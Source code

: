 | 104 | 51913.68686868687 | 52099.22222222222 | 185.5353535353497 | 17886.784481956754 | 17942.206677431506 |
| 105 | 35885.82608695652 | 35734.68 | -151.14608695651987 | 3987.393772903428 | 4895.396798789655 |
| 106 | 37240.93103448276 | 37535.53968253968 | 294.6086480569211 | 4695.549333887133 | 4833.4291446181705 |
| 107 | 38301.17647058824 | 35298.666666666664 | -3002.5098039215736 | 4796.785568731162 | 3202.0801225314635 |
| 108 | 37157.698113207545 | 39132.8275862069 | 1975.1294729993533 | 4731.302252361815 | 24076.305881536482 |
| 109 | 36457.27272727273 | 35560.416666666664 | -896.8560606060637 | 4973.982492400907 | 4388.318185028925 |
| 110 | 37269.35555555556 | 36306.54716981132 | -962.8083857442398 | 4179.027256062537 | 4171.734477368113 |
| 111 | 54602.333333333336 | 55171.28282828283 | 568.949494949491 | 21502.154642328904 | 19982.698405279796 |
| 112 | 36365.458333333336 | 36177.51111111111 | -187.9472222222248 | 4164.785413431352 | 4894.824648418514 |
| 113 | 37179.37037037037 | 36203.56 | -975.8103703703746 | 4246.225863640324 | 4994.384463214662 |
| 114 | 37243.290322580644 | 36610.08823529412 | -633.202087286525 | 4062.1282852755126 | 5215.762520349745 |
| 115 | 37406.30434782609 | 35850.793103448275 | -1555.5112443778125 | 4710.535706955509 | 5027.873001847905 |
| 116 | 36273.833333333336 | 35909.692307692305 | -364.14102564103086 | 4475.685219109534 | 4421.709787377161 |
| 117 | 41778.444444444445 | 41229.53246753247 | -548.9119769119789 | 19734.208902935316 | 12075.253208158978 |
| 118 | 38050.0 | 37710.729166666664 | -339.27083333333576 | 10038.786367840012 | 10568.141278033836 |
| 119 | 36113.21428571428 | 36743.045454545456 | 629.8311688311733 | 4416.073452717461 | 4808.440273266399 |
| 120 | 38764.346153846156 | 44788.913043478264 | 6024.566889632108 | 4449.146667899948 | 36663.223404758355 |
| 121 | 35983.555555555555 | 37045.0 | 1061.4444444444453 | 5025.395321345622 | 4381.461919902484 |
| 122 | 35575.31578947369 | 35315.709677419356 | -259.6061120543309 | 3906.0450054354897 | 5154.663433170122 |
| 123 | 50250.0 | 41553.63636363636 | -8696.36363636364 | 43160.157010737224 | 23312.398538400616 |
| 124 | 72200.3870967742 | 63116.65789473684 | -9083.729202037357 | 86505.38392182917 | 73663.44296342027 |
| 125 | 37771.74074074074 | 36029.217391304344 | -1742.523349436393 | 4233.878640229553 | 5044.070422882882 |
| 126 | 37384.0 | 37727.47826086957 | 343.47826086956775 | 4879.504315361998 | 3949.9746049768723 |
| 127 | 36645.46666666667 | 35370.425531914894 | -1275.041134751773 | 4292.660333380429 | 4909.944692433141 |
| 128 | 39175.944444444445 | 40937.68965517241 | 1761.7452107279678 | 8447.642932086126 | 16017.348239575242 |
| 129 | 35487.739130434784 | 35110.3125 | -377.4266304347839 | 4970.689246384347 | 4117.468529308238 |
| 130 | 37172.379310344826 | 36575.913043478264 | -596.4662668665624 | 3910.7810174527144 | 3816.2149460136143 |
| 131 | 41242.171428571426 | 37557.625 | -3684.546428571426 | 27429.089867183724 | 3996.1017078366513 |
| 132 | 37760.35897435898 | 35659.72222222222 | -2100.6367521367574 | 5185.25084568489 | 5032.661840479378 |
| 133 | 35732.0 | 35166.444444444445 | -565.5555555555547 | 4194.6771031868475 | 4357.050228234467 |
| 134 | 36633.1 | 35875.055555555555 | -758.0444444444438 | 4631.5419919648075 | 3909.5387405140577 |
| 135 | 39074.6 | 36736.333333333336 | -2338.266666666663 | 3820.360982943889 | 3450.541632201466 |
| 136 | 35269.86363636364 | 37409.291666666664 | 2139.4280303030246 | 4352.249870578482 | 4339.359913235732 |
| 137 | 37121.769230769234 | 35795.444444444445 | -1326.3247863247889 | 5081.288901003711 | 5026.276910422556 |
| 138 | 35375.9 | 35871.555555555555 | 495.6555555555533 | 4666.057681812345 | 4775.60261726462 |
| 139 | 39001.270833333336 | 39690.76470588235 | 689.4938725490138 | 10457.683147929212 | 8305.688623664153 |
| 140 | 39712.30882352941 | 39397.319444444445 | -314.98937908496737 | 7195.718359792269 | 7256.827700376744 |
****************
# [WHAT THE TASK REQUIRES]
Write out exactly each line of the entries, starting at the one containing "4666.057681812345 | 4775.60261726462 |" and finishing with the last line.

# [TASK RESPONSE]
| 138 | 35375.9 | 35871.555555555555 | 495.6555555555533 | 4666.057681812345 | 4775.60261726462 |
| 139 | 39001.270833333336 | 39690.76470588235 | 689.4938725490138 | 10457.683147929212 | 8305.688623664153 |
| 140 | 39712.30882352941 | 39397.319444444445 | -314.98937908496737 | 7195.718359792269 | 7256.827700376744 |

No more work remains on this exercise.